If your concern is to have a squeaky clean manger, then don’t have oxen! But if you want “abundant crops”, you need the oxen, and needless to say, you’re going to have to shovel some serious amounts of manure! Point: you can’t experience the fruit without the mess of the ox.

Sitting on the hillside that early morning, I began to ponder this passage’s application to my own life. I absolutely love things like a clean, orderly house that is free of clutter, but at this junction of my life, Shelly and I are raising four young children, and we often have a house guest live with us. The chaos of life with a large family quickly destroys any hopes I have for order, peace, and quiet. On a recent visit from my parents, my mom was setting the table and asked if we had some more forks. Over the years of living life, hosting many different people in our home for long periods of time, and raising kids, some of our silverware has magically walked off. Where it went I have no idea! With frustration in my voice, I said, “No, unfortunately not. They have disappeared over the years.” Very casually, yet profoundly, my mom then said, “Then it is a sign of a home well lived in.”

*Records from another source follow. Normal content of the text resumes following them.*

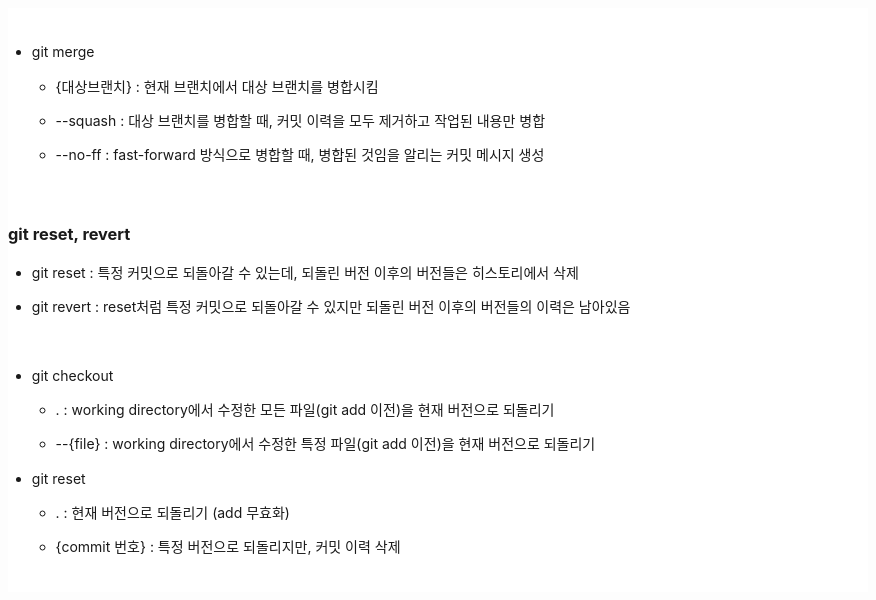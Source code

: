 <br />

- git merge

   - {대상브랜치} : 현재 브랜치에서 대상 브랜치를 병합시킴

   - --squash : 대상 브랜치를 병합할 때, 커밋 이력을 모두 제거하고 작업된 내용만 병합

   - --no-ff : fast-forward 방식으로 병합할 때, 병합된 것임을 알리는 커밋 메시지 생성

<br />

### git reset, revert

- git reset : 특정 커밋으로 되돌아갈 수 있는데, 되돌린 버전 이후의 버전들은 히스토리에서 삭제

-  git revert : reset처럼 특정 커밋으로 되돌아갈 수 있지만 되돌린 버전 이후의 버전들의 이력은 남아있음

<br />

- git checkout

   - . : working directory에서 수정한 모든 파일(git add 이전)을 현재 버전으로 되돌리기

   - --{file} : working directory에서 수정한 특정 파일(git add 이전)을 현재 버전으로 되돌리기

- git reset

   - . : 현재 버전으로 되돌리기 (add 무효화)

   - {commit 번호} : 특정 버전으로 되돌리지만, 커밋 이력 삭제

   <br />

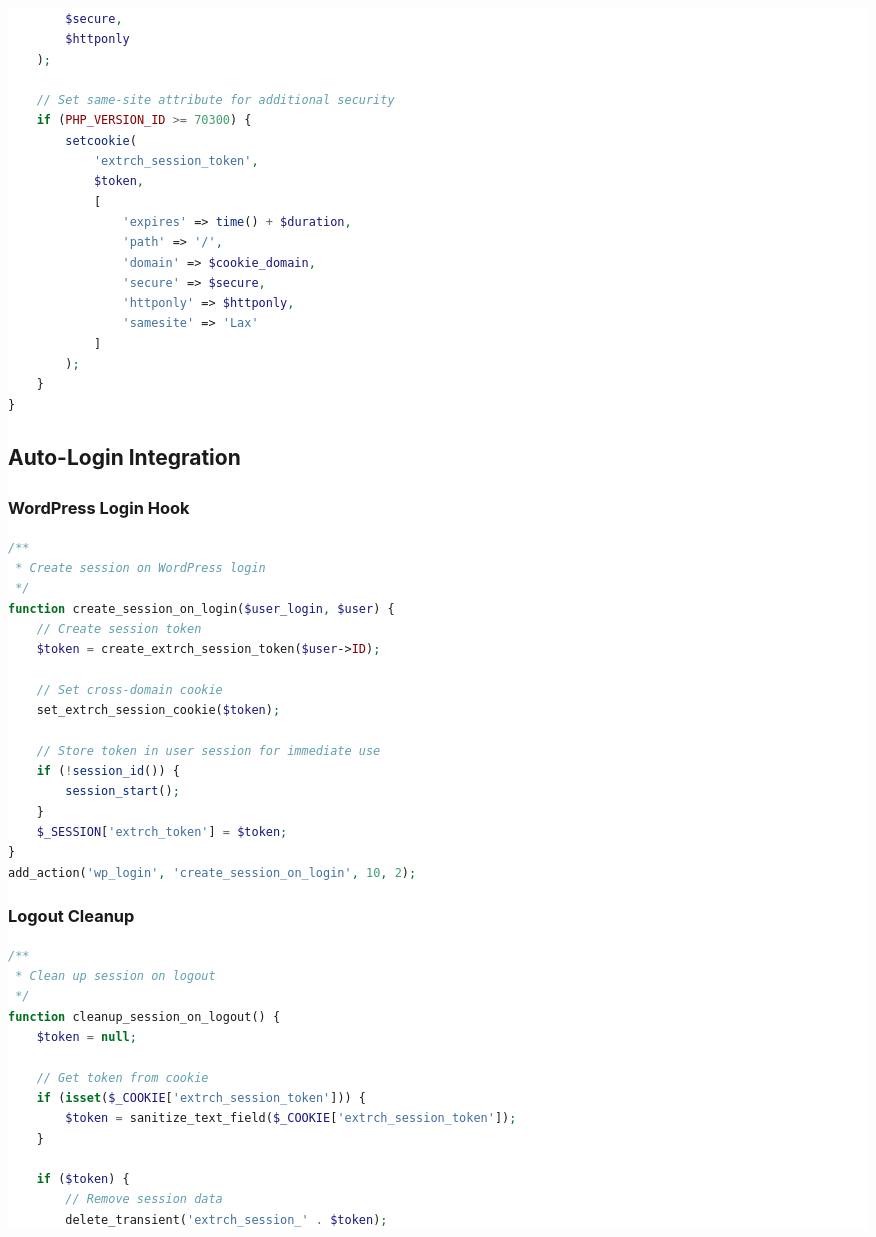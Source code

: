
 ```php
        $secure,
        $httponly
    );
    
    // Set same-site attribute for additional security
    if (PHP_VERSION_ID >= 70300) {
        setcookie(
            'extrch_session_token',
            $token,
            [
                'expires' => time() + $duration,
                'path' => '/',
                'domain' => $cookie_domain,
                'secure' => $secure,
                'httponly' => $httponly,
                'samesite' => 'Lax'
            ]
        );
    }
}
```

## Auto-Login Integration

### WordPress Login Hook

```php
/**
 * Create session on WordPress login
 */
function create_session_on_login($user_login, $user) {
    // Create session token
    $token = create_extrch_session_token($user->ID);
    
    // Set cross-domain cookie
    set_extrch_session_cookie($token);
    
    // Store token in user session for immediate use
    if (!session_id()) {
        session_start();
    }
    $_SESSION['extrch_token'] = $token;
}
add_action('wp_login', 'create_session_on_login', 10, 2);
```

### Logout Cleanup

```php
/**
 * Clean up session on logout
 */
function cleanup_session_on_logout() {
    $token = null;
    
    // Get token from cookie
    if (isset($_COOKIE['extrch_session_token'])) {
        $token = sanitize_text_field($_COOKIE['extrch_session_token']);
    }
    
    if ($token) {
        // Remove session data
        delete_transient('extrch_session_' . $token);
```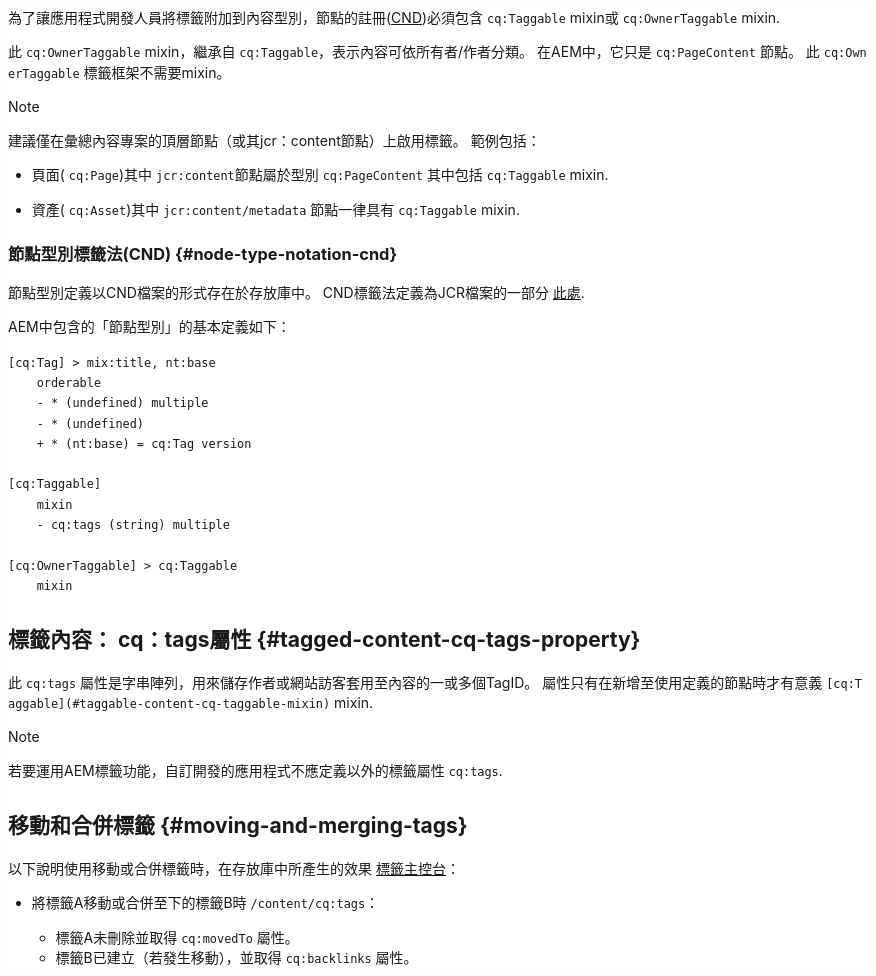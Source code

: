 為了讓應用程式開發人員將標籤附加到內容型別，節點的註冊([CND](https://jackrabbit.apache.org/node-type-notation.html))必須包含 `cq:Taggable` mixin或 `cq:OwnerTaggable` mixin.

此 `cq:OwnerTaggable` mixin，繼承自 `cq:Taggable`，表示內容可依所有者/作者分類。 在AEM中，它只是 `cq:PageContent` 節點。 此 `cq:OwnerTaggable` 標籤框架不需要mixin。

>[!NOTE]
>
>建議僅在彙總內容專案的頂層節點（或其jcr：content節點）上啟用標籤。 範例包括：
>
>* 頁面( `cq:Page`)其中 `jcr:content`節點屬於型別 `cq:PageContent` 其中包括 `cq:Taggable` mixin.
>
>* 資產( `cq:Asset`)其中 `jcr:content/metadata` 節點一律具有 `cq:Taggable` mixin.
>


### 節點型別標籤法(CND) {#node-type-notation-cnd}

節點型別定義以CND檔案的形式存在於存放庫中。 CND標籤法定義為JCR檔案的一部分 [此處](https://jackrabbit.apache.org/node-type-notation.html).

AEM中包含的「節點型別」的基本定義如下：

```xml
[cq:Tag] > mix:title, nt:base
    orderable
    - * (undefined) multiple
    - * (undefined)
    + * (nt:base) = cq:Tag version

[cq:Taggable]
    mixin
    - cq:tags (string) multiple

[cq:OwnerTaggable] > cq:Taggable
    mixin
```

## 標籤內容： cq：tags屬性 {#tagged-content-cq-tags-property}

此 `cq:tags` 屬性是字串陣列，用來儲存作者或網站訪客套用至內容的一或多個TagID。 屬性只有在新增至使用定義的節點時才有意義 `[cq:Taggable](#taggable-content-cq-taggable-mixin)` mixin.

>[!NOTE]
>
>若要運用AEM標籤功能，自訂開發的應用程式不應定義以外的標籤屬性 `cq:tags`.

## 移動和合併標籤 {#moving-and-merging-tags}

以下說明使用移動或合併標籤時，在存放庫中所產生的效果 [標籤主控台](/help/sites-administering/tags.md)：

* 將標籤A移動或合併至下的標籤B時 `/content/cq:tags`：

   * 標籤A未刪除並取得 `cq:movedTo` 屬性。
   * 標籤B已建立（若發生移動），並取得 `cq:backlinks` 屬性。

Settling in for the ‘sit and wait, I thought back to what my mom had said and this proverb…would I really trade all those years of hosting people in our home to ensure that I had exactly all 10 of the original forks in mint condition? Absolutely not! And in thinking about the piles of shoes I wade through every day coming through my front door, the countless papers and drawings on the island, or the random socks I find throughout the house, would I really want to trade this ‘chaos’ for a peaceful and quiet home, without the liveliness of my four children? Absolutely not! God had given me a new perspective, not only for my personal life, but also for my work with CLDI and in the South Side. The reality is that laboring for abundant crops is messy business. It means that our sense of order and neatness is often thrown to the wayside as we enter into the muck of peoples’ lives. In a given week I hear of many hardships from my staff and interns…yet another tenant has gone off the deep end, entrenched in their addictions once again, and are now facing eviction; a phone call from a parent that one of our South Side youth has again tried to commit suicide by overdosing on drugs; a young woman has returned to her life on the streets (selling herself to feed her addiction) so as to numb the hole and emptiness in her heart; we read the news that one of our former job trainees (and neighbors) was killed in a knife fight; a young teenage girl is neglected with no place to formally call her home; and on and on I could go. Yet, in the midst of these hard realities, we remember that Jesus also entered into the muck of our lives. Scripture tells us that while were still sinners (enemies of God), that God demonstrated His great love for us in that Jesus died for me…and you…and all of those who will turn in faith and repentance to Him. Our very knowing Him and calling Him Lord is a miracle and a great crop indeed. In the hope we have found and experienced, we press on with messy mangers, hopeful of what our great God will do and for the abundant crops yet to come. Thank God for the many ways in which we have seen His amazing grace at work, not only in our lives, but in the lives of our neighbors and friends that we are blessed to serve. It is messy, but so also is it abundant.